# Pink Stink



## capnjoe (Jun 3, 2012)

I popped it when I least expected it. Shooting in the dark is like shooting in the dark. PS. I'm tipsy!

[background=transparent]



[/background]

Thanks for lookin'.


----------



## e~shot (Jun 3, 2010)

Finally saw a bit of glow







good shooting capt.


----------



## lightgeoduck (Apr 3, 2011)

HA... I knew someone would catch the itch to do this...

Cool Beans... and thanks for the mention

LGD


----------



## capnjoe (Jun 3, 2012)

If you see my pic from earlier you'll see several light saber sticks. Pink is gone, the others remain. I will attempt a long distance shot. 40'? I hit the spoon from 60'+ so I think 40' is doable on 
"demand." The mention is par for the course. your brain bomb exploded and I caught some shrapnel. Keep it up!


----------



## lightgeoduck (Apr 3, 2011)

you should beable to do it @ 40' no problm.. mine was @ 33'/10m of course I had an aiding lightsource at the target.

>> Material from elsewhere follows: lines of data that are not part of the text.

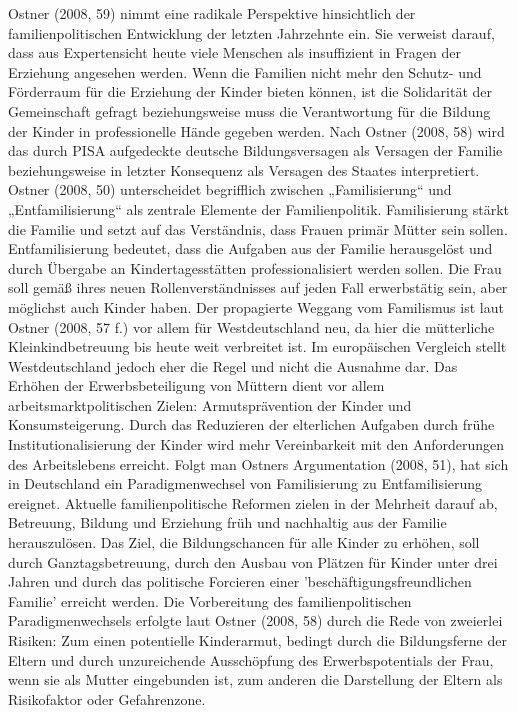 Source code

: Ostner (2008, 59) nimmt eine radikale Perspektive hinsichtlich der familienpolitischen Entwicklung der letzten Jahrzehnte ein. Sie verweist darauf, dass aus Expertensicht heute viele Menschen als insuffizient in Fragen der Erziehung angesehen werden. Wenn die Familien nicht mehr den Schutz- und Förderraum für die Erziehung der Kinder bieten können, ist die Solidarität der Gemeinschaft gefragt beziehungsweise muss die Verantwortung für die Bildung der Kinder in professionelle Hände gegeben werden. Nach Ostner (2008, 58) wird das durch PISA aufgedeckte deutsche Bildungsversagen als Versagen der Familie beziehungsweise in letzter Konsequenz als Versagen des Staates interpretiert. Ostner (2008, 50) unterscheidet begrifflich zwischen „Familisierung“ und „Entfamilisierung“ als zentrale Elemente der Familienpolitik. Familisierung stärkt die Familie und setzt auf das Verständnis, dass Frauen primär Mütter sein sollen. Entfamilisierung bedeutet, dass die Aufgaben aus der Familie herausgelöst und durch Übergabe an Kindertagesstätten professionalisiert werden sollen. Die Frau soll gemäß ihres neuen Rollenverständnisses auf jeden Fall erwerbstätig sein, aber möglichst auch Kinder haben. Der propagierte Weggang vom Familismus ist laut Ostner (2008, 57 f.) vor allem für Westdeutschland neu, da hier die mütterliche Kleinkindbetreuung bis heute weit verbreitet ist. Im europäischen Vergleich stellt Westdeutschland jedoch eher die Regel und nicht die Ausnahme dar. Das Erhöhen der Erwerbsbeteiligung von Müttern dient vor allem arbeitsmarktpolitischen Zielen: Armutsprävention der Kinder und  Konsumsteigerung. 
Durch das Reduzieren der elterlichen Aufgaben durch frühe Institutionalisierung der Kinder wird mehr Vereinbarkeit mit den Anforderungen des Arbeitslebens erreicht. Folgt man Ostners Argumentation (2008, 51), hat sich in Deutschland ein Paradigmenwechsel von Familisierung zu Entfamilisierung ereignet. Aktuelle familienpolitische Reformen zielen in der Mehrheit darauf ab, Betreuung, Bildung und Erziehung früh und nachhaltig aus der Familie herauszulösen. Das Ziel, die Bildungschancen für alle Kinder zu erhöhen, soll durch Ganztagsbetreuung, durch den Ausbau von Plätzen für Kinder unter drei Jahren und durch das politische Forcieren einer 'beschäftigungsfreundlichen Familie' erreicht werden. Die Vorbereitung des familienpolitischen Paradigmenwechsels erfolgte laut Ostner (2008, 58) durch die Rede von zweierlei Risiken: Zum einen potentielle Kinderarmut, bedingt durch die Bildungsferne der Eltern und durch unzureichende Ausschöpfung des Erwerbspotentials der Frau, wenn sie als Mutter eingebunden ist, zum anderen die Darstellung der Eltern als Risikofaktor oder Gefahrenzone.  


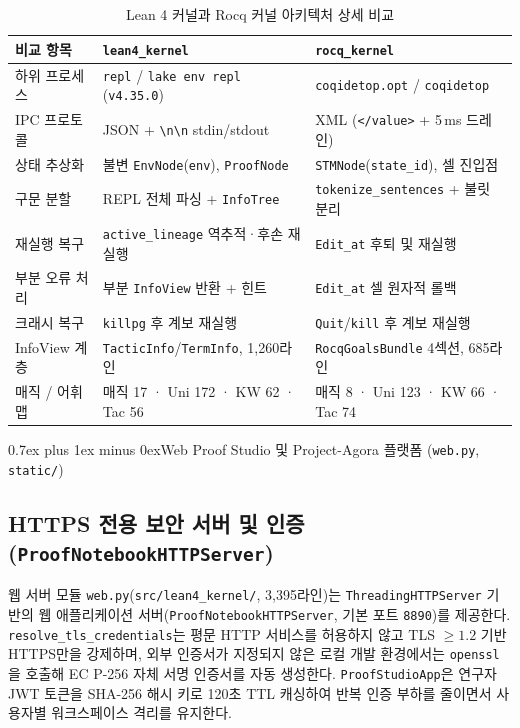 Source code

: \documentclass[journal]{IEEEtran}
\makeatletter
\def\section{\@startsection{section}{1}{\z@}{1.5ex plus 1.5ex minus 0.5ex}%
  {0.7ex plus 1ex minus 0ex}{\normalfont\normalsize\centering\bfseries}}%
\newcommand{\code}[1]{\texttt{#1}}
\makeatother
\begin{document}
\begin{table}[!t]
\caption{Lean 4 커널과 Rocq 커널 아키텍처 상세 비교}
\label{tab:lean_vs_rocq}
\centering
\scriptsize
\begin{tabularx}{\columnwidth}{@{}l X X@{}}
\toprule
\textbf{비교 항목} & \textbf{\code{lean4\_kernel}} & \textbf{\code{rocq\_kernel}} \\
\midrule
하위 프로세스 & \code{repl} / \code{lake env repl} (\code{v4.35.0}) & \code{coqidetop.opt} / \code{coqidetop} \\
IPC 프로토콜 & JSON + \code{\textbackslash n\textbackslash n} stdin/stdout & XML (\code{</value>} + 5\,ms 드레인) \\
상태 추상화 & 불변 \code{EnvNode}(\code{env}), \code{ProofNode} & \code{STMNode}(\code{state\_id}), 셀 진입점 \\
구문 분할 & REPL 전체 파싱 + \code{InfoTree} & \code{tokenize\_sentences} + 불릿 분리 \\
재실행 복구 & \code{active\_lineage} 역추적·후손 재실행 & \code{Edit\_at} 후퇴 및 재실행 \\
부분 오류 처리 & 부분 \code{InfoView} 반환 + 힌트 & \code{Edit\_at} 셀 원자적 롤백 \\
크래시 복구 & \code{killpg} 후 계보 재실행 & \code{Quit}/\code{kill} 후 계보 재실행 \\
InfoView 계층 & \code{TacticInfo}/\code{TermInfo}, 1,260라인 & \code{RocqGoalsBundle} 4섹션, 685라인 \\
매직 / 어휘 맵 & 매직 17 · Uni 172 · KW 62 · Tac 56 & 매직 8 · Uni 123 · KW 66 · Tac 74 \\
\bottomrule
\end{tabularx}
\end{table}

\section{Web Proof Studio 및 Project-Agora 플랫폼 (\code{web.py}, \code{static/})}

\subsection{HTTPS 전용 보안 서버 및 인증 (\code{ProofNotebookHTTPServer})}
웹 서버 모듈 \code{web.py}(\code{src/\allowbreak lean4\_kernel/}, 3,395라인)는 \code{Threading\-HTTP\-Server} 기반의 웹 애플리케이션 서버(\code{Proof\-Notebook\-HTTP\-Server}, 기본 포트 \code{8890})를 제공한다. \code{resolve\_tls\_credentials}는 평문 HTTP 서비스를 허용하지 않고 TLS $\ge 1.2$ 기반 HTTPS만을 강제하며, 외부 인증서가 지정되지 않은 로컬 개발 환경에서는 \code{openssl}을 호출해 EC P-256 자체 서명 인증서를 자동 생성한다. \code{ProofStudioApp}은 연구자 JWT 토큰을 SHA-256 해시 키로 120초 TTL 캐싱하여 반복 인증 부하를 줄이면서 사용자별 워크스페이스 격리를 유지한다.
\end{document}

a brain bomb from me??? I am surpirsed there was any shrapnel to catch









LGD


----------



## bullseyeben! (Apr 24, 2011)

Fine Shooting capt!


----------



## newconvert (Dec 12, 2011)

hey capn, looks like your having a good time out there, dont fall into the water! if you do hang onto the slingshot, it will float!


----------



## treefork (Feb 1, 2010)

Hey Captain. You see now. This is why the rest of the crew doesn't use the pool any more! WELTS . ouch!!!!


----------